• [What to do]: Find the lines below holding the word "DSIZE" and copy each of them.

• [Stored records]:
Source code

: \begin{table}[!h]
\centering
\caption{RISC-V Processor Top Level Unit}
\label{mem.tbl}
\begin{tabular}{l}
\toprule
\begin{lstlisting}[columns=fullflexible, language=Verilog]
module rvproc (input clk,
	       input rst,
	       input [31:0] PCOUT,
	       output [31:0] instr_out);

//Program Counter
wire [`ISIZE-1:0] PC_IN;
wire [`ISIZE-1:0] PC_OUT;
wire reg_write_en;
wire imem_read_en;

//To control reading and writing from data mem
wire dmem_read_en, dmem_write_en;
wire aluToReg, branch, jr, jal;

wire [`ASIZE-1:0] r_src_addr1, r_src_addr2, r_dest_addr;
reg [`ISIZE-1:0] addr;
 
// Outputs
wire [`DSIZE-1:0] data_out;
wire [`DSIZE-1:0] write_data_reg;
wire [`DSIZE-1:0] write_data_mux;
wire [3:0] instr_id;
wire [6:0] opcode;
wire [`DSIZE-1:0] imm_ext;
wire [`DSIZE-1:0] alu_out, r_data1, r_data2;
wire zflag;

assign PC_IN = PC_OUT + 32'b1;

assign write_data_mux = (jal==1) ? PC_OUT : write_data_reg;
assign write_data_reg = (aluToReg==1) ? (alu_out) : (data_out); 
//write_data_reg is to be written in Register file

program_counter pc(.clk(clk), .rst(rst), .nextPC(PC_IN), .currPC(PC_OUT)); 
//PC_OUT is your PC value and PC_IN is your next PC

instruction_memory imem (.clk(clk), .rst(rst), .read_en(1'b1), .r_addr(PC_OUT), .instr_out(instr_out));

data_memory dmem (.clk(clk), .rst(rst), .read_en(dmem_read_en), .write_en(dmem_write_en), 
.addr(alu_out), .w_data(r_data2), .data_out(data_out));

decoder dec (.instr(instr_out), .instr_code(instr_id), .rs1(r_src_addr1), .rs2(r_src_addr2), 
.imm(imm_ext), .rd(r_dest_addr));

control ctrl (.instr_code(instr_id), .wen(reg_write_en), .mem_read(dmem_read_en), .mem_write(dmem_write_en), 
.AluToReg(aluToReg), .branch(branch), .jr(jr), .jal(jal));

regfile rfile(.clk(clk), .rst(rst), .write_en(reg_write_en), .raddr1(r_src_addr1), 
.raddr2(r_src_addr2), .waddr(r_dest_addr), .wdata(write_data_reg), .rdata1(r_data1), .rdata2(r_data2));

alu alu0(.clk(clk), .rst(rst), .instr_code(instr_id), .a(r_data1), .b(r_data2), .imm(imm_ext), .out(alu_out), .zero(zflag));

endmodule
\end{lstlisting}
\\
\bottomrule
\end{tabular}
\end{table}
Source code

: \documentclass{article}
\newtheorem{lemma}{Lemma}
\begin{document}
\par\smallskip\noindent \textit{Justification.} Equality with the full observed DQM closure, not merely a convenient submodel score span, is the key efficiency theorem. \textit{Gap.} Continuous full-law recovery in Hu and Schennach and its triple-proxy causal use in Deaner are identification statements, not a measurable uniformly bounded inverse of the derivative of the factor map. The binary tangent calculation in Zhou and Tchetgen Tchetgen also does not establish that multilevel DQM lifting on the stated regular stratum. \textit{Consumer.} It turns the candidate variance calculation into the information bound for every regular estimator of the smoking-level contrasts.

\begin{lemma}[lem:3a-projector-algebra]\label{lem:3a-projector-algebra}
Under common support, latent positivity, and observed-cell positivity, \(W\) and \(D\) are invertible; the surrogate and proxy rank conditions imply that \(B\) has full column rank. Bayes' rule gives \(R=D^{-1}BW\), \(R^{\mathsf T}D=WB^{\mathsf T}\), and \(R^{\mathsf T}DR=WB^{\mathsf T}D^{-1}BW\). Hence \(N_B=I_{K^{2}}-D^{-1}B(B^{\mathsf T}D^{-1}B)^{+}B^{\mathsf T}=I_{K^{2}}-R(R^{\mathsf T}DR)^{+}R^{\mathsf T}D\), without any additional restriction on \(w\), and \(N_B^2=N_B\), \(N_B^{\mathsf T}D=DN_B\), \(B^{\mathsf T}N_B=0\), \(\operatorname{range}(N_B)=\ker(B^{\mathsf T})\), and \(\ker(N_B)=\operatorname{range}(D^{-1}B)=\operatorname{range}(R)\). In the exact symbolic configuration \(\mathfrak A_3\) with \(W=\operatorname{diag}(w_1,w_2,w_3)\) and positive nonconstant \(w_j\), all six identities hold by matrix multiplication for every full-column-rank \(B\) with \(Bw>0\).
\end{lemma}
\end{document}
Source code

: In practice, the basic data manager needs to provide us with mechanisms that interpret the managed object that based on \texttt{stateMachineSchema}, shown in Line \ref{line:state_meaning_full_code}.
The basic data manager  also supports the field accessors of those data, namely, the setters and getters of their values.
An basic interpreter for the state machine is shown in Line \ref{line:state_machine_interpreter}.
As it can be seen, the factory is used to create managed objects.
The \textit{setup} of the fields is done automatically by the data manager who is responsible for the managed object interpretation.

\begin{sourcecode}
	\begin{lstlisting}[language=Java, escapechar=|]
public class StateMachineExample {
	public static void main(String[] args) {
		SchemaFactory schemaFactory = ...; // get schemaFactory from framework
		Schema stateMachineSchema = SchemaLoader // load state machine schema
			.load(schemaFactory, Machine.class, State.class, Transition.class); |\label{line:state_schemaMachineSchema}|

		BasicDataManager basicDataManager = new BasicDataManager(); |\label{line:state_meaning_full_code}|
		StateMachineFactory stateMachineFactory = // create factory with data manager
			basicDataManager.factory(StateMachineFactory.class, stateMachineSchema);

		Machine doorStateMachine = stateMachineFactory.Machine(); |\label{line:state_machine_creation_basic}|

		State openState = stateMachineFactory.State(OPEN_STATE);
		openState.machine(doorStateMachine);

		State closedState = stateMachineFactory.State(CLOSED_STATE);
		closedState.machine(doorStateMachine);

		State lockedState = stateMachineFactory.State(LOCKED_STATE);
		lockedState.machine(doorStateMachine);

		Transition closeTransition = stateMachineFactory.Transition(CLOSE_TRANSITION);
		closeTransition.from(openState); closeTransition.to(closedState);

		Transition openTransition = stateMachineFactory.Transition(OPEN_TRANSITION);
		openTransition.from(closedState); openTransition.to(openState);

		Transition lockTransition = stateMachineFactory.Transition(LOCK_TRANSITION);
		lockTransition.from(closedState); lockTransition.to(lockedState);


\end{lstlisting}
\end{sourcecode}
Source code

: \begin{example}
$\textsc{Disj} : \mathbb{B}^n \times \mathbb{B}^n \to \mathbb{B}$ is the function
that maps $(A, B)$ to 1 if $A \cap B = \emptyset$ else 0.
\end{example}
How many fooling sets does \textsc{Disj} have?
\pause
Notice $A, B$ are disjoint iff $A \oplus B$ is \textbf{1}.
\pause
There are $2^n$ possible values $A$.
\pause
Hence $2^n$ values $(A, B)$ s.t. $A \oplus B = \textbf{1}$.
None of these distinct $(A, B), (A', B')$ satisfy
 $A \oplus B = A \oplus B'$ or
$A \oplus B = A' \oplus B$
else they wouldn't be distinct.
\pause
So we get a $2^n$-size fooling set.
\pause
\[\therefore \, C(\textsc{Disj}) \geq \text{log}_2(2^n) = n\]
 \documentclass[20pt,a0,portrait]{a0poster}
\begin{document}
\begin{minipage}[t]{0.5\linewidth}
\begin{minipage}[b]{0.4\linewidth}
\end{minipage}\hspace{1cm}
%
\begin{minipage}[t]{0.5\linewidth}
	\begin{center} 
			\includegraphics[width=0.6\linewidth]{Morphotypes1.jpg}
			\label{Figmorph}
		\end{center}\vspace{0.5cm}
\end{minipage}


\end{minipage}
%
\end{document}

• [Answer area]:
wire [`DSIZE-1:0] data_out;
wire [`DSIZE-1:0] write_data_reg;
wire [`DSIZE-1:0] write_data_mux;
wire [`DSIZE-1:0] imm_ext;
wire [`DSIZE-1:0] alu_out, r_data1, r_data2;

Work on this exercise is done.